O que esse projeto modesto tem a ver com resistência popular? Essas mulheres, filhas e netas de refugiados, moram em campos, construídos pela ONU como solução temporária aos problemas dos refugiados palestinos há mais de sessenta anos, e são condenadas à viver em um ambiente hostil e sufocante, cercadas pelo muro do Apartheid e vigiadas dia e noite pelos soldados israelenses. Como se a ocupação não tivesse castigado-as o suficiente, elas viram um filho saudável ficar deficiente por causa de complicações na hora do parto, muitas vezes causadas diretamente pela ocupação militar. Seus maridos estão desempregados porque a ocupação também estrangula a economia palestina. Essas mulheres cansadas de esperar a situação melhorar, a ocupação acabar, o dia em que seu povo terá justiça, decidiram arregaçaras mangas e lutar para que suas famílias vivam com um pouco mais de conforto. E ao contar suas histórias aos estrangeiros que participam das aulas de culinária, elas tentam sensibilizar o mundo às injustiças cometidas ao seu povo. O projeto Noor é mais do que uma maneira de arrecadar dinheiro para melhorar as condições de vida de famílias refugiadas, ele foi uma janela que se abriu para essas palestinas de onde elas dizem para o mundo "Nós não desistimos de ter esperanças.
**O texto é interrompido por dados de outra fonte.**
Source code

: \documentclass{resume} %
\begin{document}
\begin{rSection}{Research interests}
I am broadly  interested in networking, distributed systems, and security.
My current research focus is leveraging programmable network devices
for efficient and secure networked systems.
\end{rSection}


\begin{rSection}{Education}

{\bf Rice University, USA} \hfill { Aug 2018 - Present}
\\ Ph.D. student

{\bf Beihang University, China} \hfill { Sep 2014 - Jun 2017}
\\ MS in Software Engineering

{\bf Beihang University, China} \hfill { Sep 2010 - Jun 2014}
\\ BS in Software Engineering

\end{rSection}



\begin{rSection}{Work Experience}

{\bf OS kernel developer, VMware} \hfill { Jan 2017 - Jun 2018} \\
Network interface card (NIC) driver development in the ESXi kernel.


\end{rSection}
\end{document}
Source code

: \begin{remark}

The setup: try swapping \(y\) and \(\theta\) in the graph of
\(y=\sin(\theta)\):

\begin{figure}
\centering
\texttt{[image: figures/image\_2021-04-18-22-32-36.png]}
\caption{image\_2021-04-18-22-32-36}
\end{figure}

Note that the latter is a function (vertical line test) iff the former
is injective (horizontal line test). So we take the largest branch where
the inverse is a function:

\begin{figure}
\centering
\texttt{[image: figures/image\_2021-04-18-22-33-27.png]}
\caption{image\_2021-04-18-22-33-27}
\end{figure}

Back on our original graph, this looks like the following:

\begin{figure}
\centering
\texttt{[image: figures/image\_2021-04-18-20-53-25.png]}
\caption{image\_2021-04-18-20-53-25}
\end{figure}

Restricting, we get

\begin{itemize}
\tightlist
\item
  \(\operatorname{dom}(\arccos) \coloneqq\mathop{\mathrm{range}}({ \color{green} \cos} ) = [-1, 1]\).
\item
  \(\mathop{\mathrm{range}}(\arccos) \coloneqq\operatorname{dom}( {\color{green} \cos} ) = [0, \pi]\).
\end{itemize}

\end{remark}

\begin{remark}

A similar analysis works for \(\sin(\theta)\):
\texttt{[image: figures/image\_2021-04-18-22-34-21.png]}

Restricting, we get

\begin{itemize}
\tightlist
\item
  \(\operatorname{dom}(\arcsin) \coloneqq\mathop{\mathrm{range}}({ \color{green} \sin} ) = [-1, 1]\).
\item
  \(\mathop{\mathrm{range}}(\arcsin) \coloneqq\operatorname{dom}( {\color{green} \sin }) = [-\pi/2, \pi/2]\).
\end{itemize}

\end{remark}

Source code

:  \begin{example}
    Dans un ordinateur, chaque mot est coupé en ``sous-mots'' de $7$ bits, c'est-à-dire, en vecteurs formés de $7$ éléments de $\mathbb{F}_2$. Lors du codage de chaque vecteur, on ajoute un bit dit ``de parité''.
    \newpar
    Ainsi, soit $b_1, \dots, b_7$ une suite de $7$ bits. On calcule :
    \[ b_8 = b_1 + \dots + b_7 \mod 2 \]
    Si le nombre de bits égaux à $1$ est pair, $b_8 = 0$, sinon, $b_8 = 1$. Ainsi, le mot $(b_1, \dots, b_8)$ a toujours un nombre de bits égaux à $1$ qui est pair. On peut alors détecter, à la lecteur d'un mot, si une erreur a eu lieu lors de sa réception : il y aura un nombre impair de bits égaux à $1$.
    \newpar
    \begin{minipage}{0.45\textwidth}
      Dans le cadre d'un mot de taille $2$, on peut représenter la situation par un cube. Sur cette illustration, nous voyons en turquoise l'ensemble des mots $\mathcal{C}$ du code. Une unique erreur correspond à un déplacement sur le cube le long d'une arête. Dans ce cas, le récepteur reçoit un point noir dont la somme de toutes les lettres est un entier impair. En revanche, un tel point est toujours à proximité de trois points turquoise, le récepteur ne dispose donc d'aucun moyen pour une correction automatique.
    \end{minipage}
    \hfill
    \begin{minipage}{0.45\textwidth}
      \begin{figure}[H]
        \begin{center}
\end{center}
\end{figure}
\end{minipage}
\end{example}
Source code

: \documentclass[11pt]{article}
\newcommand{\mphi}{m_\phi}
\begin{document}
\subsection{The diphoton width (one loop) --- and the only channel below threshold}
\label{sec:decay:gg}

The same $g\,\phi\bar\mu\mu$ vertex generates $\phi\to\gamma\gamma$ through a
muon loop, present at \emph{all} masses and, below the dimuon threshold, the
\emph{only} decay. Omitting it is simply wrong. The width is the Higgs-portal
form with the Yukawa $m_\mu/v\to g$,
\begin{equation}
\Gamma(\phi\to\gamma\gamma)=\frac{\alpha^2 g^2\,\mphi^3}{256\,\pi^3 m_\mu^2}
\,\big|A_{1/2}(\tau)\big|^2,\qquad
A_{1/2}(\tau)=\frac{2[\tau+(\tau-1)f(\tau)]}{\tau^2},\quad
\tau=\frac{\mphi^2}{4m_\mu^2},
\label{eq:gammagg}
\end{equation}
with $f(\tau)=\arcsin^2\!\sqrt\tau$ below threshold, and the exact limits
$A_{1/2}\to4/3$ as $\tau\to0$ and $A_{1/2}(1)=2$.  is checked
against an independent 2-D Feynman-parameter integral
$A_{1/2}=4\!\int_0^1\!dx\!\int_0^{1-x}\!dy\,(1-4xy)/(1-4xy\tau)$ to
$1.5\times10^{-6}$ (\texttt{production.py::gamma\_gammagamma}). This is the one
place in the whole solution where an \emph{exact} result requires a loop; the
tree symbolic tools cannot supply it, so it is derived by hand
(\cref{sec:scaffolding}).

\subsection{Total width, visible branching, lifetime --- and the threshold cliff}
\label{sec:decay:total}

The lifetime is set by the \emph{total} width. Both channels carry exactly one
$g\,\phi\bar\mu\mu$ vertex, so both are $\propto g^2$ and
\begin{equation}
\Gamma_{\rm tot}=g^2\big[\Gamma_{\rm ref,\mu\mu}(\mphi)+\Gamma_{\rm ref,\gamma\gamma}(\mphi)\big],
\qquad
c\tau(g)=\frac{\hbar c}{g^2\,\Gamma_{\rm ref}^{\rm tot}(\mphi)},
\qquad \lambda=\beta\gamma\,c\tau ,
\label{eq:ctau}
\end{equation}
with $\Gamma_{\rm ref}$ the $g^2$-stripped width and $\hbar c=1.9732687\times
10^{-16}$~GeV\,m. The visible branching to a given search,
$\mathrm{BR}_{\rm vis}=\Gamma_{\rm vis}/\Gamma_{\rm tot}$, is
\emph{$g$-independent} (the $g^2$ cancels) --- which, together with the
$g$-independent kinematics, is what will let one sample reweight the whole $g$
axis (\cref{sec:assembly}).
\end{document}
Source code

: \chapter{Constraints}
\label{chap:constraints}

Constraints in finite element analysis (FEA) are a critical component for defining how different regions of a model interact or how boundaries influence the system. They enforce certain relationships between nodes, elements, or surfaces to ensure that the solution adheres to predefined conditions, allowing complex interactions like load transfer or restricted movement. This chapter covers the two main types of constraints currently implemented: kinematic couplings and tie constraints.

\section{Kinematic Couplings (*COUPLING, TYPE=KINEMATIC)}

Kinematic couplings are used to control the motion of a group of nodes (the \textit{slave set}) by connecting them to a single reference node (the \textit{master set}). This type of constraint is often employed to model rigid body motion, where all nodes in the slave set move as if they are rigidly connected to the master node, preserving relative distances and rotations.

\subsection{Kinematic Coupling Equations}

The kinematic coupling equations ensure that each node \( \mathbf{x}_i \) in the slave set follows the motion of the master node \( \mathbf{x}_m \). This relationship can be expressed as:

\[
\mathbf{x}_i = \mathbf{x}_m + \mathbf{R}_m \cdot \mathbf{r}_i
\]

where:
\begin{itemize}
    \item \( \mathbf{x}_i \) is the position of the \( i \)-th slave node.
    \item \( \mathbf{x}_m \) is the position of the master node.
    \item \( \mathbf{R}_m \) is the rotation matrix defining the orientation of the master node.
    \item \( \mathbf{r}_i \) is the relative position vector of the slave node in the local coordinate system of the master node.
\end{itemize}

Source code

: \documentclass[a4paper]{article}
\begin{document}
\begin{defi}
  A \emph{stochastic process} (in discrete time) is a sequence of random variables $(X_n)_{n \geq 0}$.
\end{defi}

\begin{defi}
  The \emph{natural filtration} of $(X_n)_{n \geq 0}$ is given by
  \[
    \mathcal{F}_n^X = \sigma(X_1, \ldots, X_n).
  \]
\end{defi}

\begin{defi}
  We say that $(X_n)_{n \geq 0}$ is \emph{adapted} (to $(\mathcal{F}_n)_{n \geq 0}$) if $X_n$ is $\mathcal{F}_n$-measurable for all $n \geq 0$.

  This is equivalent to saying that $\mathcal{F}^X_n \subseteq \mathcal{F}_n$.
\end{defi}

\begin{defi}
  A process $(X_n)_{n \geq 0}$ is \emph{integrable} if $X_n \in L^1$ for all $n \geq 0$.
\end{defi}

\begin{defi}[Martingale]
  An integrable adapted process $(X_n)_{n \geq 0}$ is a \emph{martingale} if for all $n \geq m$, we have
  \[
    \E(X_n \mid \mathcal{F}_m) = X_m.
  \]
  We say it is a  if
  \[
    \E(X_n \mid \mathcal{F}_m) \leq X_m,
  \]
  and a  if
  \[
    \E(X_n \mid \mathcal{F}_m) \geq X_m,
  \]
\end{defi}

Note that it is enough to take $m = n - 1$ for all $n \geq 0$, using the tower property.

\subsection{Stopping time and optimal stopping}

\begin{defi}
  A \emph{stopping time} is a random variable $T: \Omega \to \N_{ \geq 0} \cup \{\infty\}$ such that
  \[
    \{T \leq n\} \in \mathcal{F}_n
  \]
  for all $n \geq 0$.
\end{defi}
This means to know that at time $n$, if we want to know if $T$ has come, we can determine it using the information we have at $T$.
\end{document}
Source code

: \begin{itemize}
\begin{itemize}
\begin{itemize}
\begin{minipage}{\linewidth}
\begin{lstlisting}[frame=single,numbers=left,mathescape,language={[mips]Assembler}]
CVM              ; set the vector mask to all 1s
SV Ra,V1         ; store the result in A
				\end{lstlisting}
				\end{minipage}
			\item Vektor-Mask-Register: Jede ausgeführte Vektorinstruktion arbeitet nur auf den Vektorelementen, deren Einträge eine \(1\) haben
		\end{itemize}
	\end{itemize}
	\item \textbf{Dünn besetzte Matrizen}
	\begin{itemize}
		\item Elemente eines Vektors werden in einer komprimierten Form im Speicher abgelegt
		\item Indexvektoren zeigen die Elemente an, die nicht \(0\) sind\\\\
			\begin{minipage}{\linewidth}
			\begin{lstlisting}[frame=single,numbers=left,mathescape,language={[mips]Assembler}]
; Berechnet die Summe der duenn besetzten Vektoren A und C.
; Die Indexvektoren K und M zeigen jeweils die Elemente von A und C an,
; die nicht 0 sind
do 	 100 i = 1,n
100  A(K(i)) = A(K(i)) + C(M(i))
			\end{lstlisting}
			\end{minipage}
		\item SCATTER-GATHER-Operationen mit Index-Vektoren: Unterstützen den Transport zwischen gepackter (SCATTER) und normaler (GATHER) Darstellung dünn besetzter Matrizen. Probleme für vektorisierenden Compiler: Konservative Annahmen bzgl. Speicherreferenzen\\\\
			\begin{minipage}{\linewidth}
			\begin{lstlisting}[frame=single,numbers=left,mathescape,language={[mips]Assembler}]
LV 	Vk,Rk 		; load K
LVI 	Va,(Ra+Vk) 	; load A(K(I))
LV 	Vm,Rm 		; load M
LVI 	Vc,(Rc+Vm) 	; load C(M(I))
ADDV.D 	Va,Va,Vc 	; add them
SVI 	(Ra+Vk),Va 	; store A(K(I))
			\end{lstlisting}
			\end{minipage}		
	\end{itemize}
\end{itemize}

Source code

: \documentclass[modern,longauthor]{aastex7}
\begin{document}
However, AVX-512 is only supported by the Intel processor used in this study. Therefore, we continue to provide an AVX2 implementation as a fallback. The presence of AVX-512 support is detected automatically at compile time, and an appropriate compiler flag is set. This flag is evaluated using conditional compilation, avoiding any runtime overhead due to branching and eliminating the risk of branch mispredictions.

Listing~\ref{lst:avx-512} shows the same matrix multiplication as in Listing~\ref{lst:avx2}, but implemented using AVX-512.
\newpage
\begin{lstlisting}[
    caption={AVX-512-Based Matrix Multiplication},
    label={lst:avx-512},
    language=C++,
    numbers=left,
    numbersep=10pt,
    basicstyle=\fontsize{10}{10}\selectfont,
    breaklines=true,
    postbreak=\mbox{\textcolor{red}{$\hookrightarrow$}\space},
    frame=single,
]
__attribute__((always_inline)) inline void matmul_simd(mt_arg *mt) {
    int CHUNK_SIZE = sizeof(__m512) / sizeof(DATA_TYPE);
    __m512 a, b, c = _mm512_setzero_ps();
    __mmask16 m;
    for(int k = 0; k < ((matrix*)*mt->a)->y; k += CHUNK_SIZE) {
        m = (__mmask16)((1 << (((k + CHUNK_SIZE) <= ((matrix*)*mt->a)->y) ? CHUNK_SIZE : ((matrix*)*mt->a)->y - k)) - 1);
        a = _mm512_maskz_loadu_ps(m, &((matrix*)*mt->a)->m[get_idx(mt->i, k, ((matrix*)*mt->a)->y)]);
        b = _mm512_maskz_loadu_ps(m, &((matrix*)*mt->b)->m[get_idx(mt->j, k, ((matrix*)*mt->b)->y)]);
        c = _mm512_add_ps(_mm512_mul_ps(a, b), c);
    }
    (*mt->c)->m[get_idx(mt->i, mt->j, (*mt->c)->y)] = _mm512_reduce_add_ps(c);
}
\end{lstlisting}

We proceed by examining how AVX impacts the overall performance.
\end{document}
Resistiremos e lutaremos até o fim."

3 comentários:

  1. É realmente comovente essa história e tantas outras que infelizmente continuam acontecendo no mundo. O olhar da perspectiva de uma pessoa disposta a fazer algo pela mudança torna a idéia de um futuro melhor possível. Que cada um de nós possamos encontrar um modo de fazer a nossa parte. E aos que já encontraram, como você e a sua amiga Sandra, a nossa homenagem e sincero reconhecimento. Desejo LUZ nesse caminho de ajuda ao próximo que vocês estão trilhando de forma tão digna e humana.

    ResponderExcluir
  2. Me emocionei com a história de Sandra!!
    (A proposito voce é Sandra, irmã de Lila, que cozinha coisas deliciosas?? Rsrs)
    Parabens Sandra! Lindo trabalho... tão lindo que penso em levar seu exemplo para outras pessoas conhecerem. Passe seu contato!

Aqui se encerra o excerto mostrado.